- **WORK ITEM**
Your answer should be the entries, repeated exactly.

Stored data
>>>>>

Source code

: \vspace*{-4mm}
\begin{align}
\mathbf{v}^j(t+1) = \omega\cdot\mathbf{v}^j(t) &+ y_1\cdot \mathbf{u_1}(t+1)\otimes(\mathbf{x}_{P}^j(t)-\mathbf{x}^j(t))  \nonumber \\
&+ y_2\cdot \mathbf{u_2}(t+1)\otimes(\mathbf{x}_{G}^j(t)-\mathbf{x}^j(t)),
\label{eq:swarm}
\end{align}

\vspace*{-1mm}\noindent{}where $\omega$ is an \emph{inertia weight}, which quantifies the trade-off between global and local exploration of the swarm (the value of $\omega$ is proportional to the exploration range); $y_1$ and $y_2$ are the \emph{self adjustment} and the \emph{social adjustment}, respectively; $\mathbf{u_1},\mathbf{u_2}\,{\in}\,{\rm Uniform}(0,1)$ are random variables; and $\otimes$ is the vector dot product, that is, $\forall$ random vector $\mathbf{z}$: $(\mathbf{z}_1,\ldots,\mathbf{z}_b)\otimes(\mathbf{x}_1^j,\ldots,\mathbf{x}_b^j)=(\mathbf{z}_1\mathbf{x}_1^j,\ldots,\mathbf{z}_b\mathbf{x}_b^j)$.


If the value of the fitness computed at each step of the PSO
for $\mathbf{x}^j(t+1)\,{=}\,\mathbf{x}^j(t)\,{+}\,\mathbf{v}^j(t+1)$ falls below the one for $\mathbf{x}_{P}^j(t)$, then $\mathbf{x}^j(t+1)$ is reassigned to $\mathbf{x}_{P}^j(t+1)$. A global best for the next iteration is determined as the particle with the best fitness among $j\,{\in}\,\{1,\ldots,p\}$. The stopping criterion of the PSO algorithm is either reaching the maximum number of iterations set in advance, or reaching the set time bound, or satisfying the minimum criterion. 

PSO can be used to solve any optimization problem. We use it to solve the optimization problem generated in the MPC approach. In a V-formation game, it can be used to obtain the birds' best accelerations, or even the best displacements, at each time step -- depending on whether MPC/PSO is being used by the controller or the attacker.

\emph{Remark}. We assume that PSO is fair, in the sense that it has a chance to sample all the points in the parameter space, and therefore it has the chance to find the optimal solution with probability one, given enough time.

<<<<<

- **ANSWER SPACE**
Source code

: \vspace*{-4mm}
\begin{align}
\mathbf{v}^j(t+1) = \omega\cdot\mathbf{v}^j(t) &+ y_1\cdot \mathbf{u_1}(t+1)\otimes(\mathbf{x}_{P}^j(t)-\mathbf{x}^j(t))  \nonumber \\
&+ y_2\cdot \mathbf{u_2}(t+1)\otimes(\mathbf{x}_{G}^j(t)-\mathbf{x}^j(t)),
\label{eq:swarm}
\end{align}

\vspace*{-1mm}\noindent{}where $\omega$ is an \emph{inertia weight}, which quantifies the trade-off between global and local exploration of the swarm (the value of $\omega$ is proportional to the exploration range); $y_1$ and $y_2$ are the \emph{self adjustment} and the \emph{social adjustment}, respectively; $\mathbf{u_1},\mathbf{u_2}\,{\in}\,{\rm Uniform}(0,1)$ are random variables; and $\otimes$ is the vector dot product, that is, $\forall$ random vector $\mathbf{z}$: $(\mathbf{z}_1,\ldots,\mathbf{z}_b)\otimes(\mathbf{x}_1^j,\ldots,\mathbf{x}_b^j)=(\mathbf{z}_1\mathbf{x}_1^j,\ldots,\mathbf{z}_b\mathbf{x}_b^j)$.


If the value of the fitness computed at each step of the PSO
for $\mathbf{x}^j(t+1)\,{=}\,\mathbf{x}^j(t)\,{+}\,\mathbf{v}^j(t+1)$ falls below the one for $\mathbf{x}_{P}^j(t)$, then $\mathbf{x}^j(t+1)$ is reassigned to $\mathbf{x}_{P}^j(t+1)$. A global best for the next iteration is determined as the particle with the best fitness among $j\,{\in}\,\{1,\ldots,p\}$. The stopping criterion of the PSO algorithm is either reaching the maximum number of iterations set in advance, or reaching the set time bound, or satisfying the minimum criterion. 

PSO can be used to solve any optimization problem. We use it to solve the optimization problem generated in the MPC approach. In a V-formation game, it can be used to obtain the birds' best accelerations, or even the best displacements, at each time step -- depending on whether MPC/PSO is being used by the controller or the attacker.

\emph{Remark}. We assume that PSO is fair, in the sense that it has a chance to sample all the points in the parameter space, and therefore it has the chance to find the optimal solution with probability one, given enough time.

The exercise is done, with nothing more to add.